Duolingo’s general upward trend is nothing new. The stock has been rising throughout 2023, making up lost ground from the inflation crisis of 2022, which turned the entire stock market risk-averse. All told, Duolingo investors have pocketed a 130% gain year to date and a 54% increase measured from the end of 2021 to today. Many investors are looking past the supposed market risk of higher interest on new debt in this case. After all, Duolingo hasn’t held a single penny of long-term debt on its balance sheet since entering the public stock market in 2021.
So when Duolingo’s share price started to sag amid renewed economic worries in the middle of September, the stock was set up for a quick rebound. The bulls found a reason to drive Duolingo’s stock price higher on Sept. 28, as analyst firm UBS issued a glowing analysis of the company and stock.
UBS analyst Chris Kuntarich called Duolingo a “best-in-class brand,” barely scratching the surface of a massive long-term target market. The firm likes Duolingo’s rapid subscriber growth, its room for improvement in monetization efforts, and the potential to expand beyond language-learning courses.

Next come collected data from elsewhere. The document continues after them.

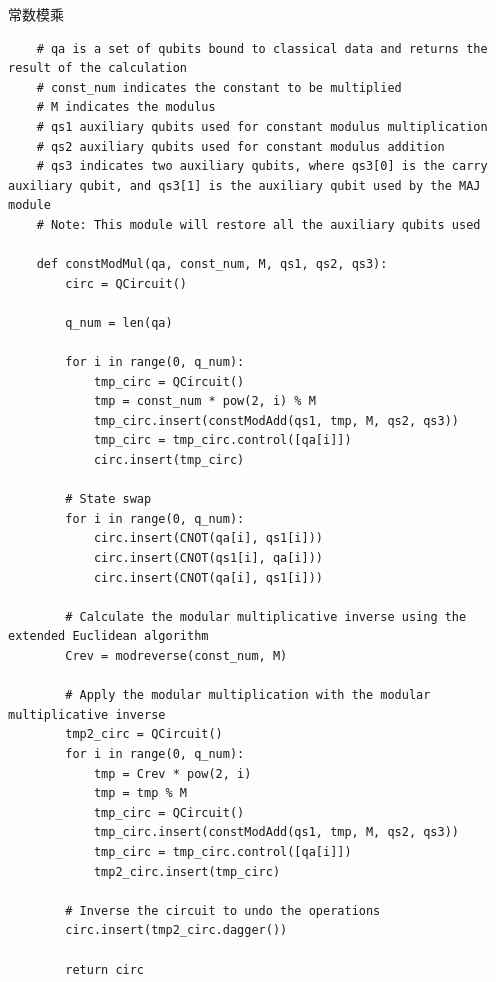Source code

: \documentclass[12pt,hyperref,a4paper,UTF8]{ctexart}
\begin{document}
常数模乘
\begin{lstlisting}
    # qa is a set of qubits bound to classical data and returns the result of the calculation
    # const_num indicates the constant to be multiplied
    # M indicates the modulus
    # qs1 auxiliary qubits used for constant modulus multiplication
    # qs2 auxiliary qubits used for constant modulus addition
    # qs3 indicates two auxiliary qubits, where qs3[0] is the carry auxiliary qubit, and qs3[1] is the auxiliary qubit used by the MAJ module
    # Note: This module will restore all the auxiliary qubits used

    def constModMul(qa, const_num, M, qs1, qs2, qs3):
        circ = QCircuit()

        q_num = len(qa)

        for i in range(0, q_num):
            tmp_circ = QCircuit()
            tmp = const_num * pow(2, i) % M
            tmp_circ.insert(constModAdd(qs1, tmp, M, qs2, qs3))
            tmp_circ = tmp_circ.control([qa[i]])
            circ.insert(tmp_circ)

        # State swap
        for i in range(0, q_num):
            circ.insert(CNOT(qa[i], qs1[i]))
            circ.insert(CNOT(qs1[i], qa[i]))
            circ.insert(CNOT(qa[i], qs1[i]))

        # Calculate the modular multiplicative inverse using the extended Euclidean algorithm
        Crev = modreverse(const_num, M)

        # Apply the modular multiplication with the modular multiplicative inverse
        tmp2_circ = QCircuit()
        for i in range(0, q_num):
            tmp = Crev * pow(2, i)
            tmp = tmp % M
            tmp_circ = QCircuit()
            tmp_circ.insert(constModAdd(qs1, tmp, M, qs2, qs3))
            tmp_circ = tmp_circ.control([qa[i]])
            tmp2_circ.insert(tmp_circ)

        # Inverse the circuit to undo the operations
        circ.insert(tmp2_circ.dagger())

        return circ
\end{lstlisting}
\end{document}
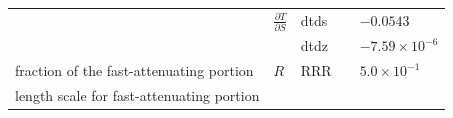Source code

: \begin{longtable}[]{@{}lllll@{}}
\begin{minipage}[t]{0.31\columnwidth}
\end{minipage} & \begin{minipage}[t]{0.19\columnwidth}\raggedright
\(\frac{\partial T}{\partial S}\)\strut
\end{minipage} & \begin{minipage}[t]{0.08\columnwidth}\raggedright
dtds\strut
\end{minipage} & \begin{minipage}[t]{0.12\columnwidth}\raggedright
\strut
\end{minipage} & \begin{minipage}[t]{0.17\columnwidth}\raggedright
\(-0.0543\)\strut
\end{minipage}\tabularnewline
\begin{minipage}[t]{0.31\columnwidth}\raggedright
\strut
\end{minipage} & \begin{minipage}[t]{0.19\columnwidth}\raggedright
\strut
\end{minipage} & \begin{minipage}[t]{0.08\columnwidth}\raggedright
dtdz\strut
\end{minipage} & \begin{minipage}[t]{0.12\columnwidth}\raggedright
\strut
\end{minipage} & \begin{minipage}[t]{0.17\columnwidth}\raggedright
\(-7.59\times 10^{-6}\)\strut
\end{minipage}\tabularnewline
\begin{minipage}[t]{0.31\columnwidth}\raggedright
fraction of the fast-attenuating portion\strut
\end{minipage} & \begin{minipage}[t]{0.19\columnwidth}\raggedright
\(R\)\strut
\end{minipage} & \begin{minipage}[t]{0.08\columnwidth}\raggedright
RRR\strut
\end{minipage} & \begin{minipage}[t]{0.12\columnwidth}\raggedright
\strut
\end{minipage} & \begin{minipage}[t]{0.17\columnwidth}\raggedright
\(5.0\times 10^{-1}\)\strut
\end{minipage}\tabularnewline
\begin{minipage}[t]{0.31\columnwidth}\raggedright
length scale for fast-attenuating portion\strut
\end{minipage} & \begin{minipage}[t]{0.19\columnwidth}\raggedright

\end{minipage}
\end{longtable}
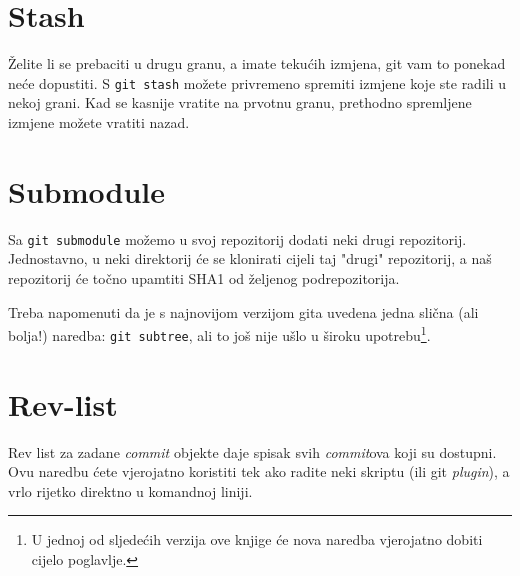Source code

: \section*{Stash}

Želite li se prebaciti u drugu granu, a imate tekućih izmjena, git vam to ponekad neće dopustiti.
S \verb+git stash+ možete privremeno spremiti izmjene koje ste radili u nekoj grani.
Kad se kasnije vratite na prvotnu granu, prethodno spremljene izmjene možete vratiti nazad.

\section*{Submodule}

Sa \verb+git submodule+ možemo u svoj repozitorij dodati neki drugi repozitorij. 
Jednostavno, u neki direktorij će se klonirati cijeli taj "drugi" repozitorij, a naš repozitorij će točno upamtiti SHA1 od željenog podrepozitorija.

Treba napomenuti da je s najnovijom verzijom gita uvedena jedna slična (ali bolja!) naredba: \verb+git subtree+, ali to još nije ušlo u široku upotrebu\footnote{U jednoj od sljedećih verzija ove knjige će nova naredba vjerojatno dobiti cijelo poglavlje.}.

\section*{Rev-list}

Rev list za zadane \emph{commit} objekte daje spisak svih \emph{commit}ova koji su dostupni.
Ovu naredbu ćete vjerojatno koristiti tek ako radite neki skriptu (ili git \emph{plugin}), a vrlo rijetko direktno u komandnoj liniji.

The stock rose 11% over the next two days, capping September on a high note.
Duolingo isn’t a very profitable business so far. You see, management pours every penny of excess income into growth-boosting budget lines such as marketing and product research. As a result, the company shows skyrocketing growth in sales and users but is unprofitable in terms of after-tax net income.
At the same time, more than one-third of the operating expenses — including the aforementioned research and marketing lines — are paid in the form of stock-based compensation. Hence, Duolingo more than tripled its free cash flows in the second quarter. That type of compensation is a noncash way of paying the crew, who are then free to sell the stock on the open market.
This approach keeps Duolingo’s employees happy (as long as stock prices are rising, anyway) while the company is pocketing generous cash profits and stiff-arming Uncle Sam’s attempts to collect income taxes.
And when I saw the UBS report’s bullish analysis, I recognized most of the arguments from my own Duolingo analysis. I agree with this firm’s growth projections and long-term expansion opportunities. This little company is going places over the long haul, and I can’t wait to see what the green owl will do next.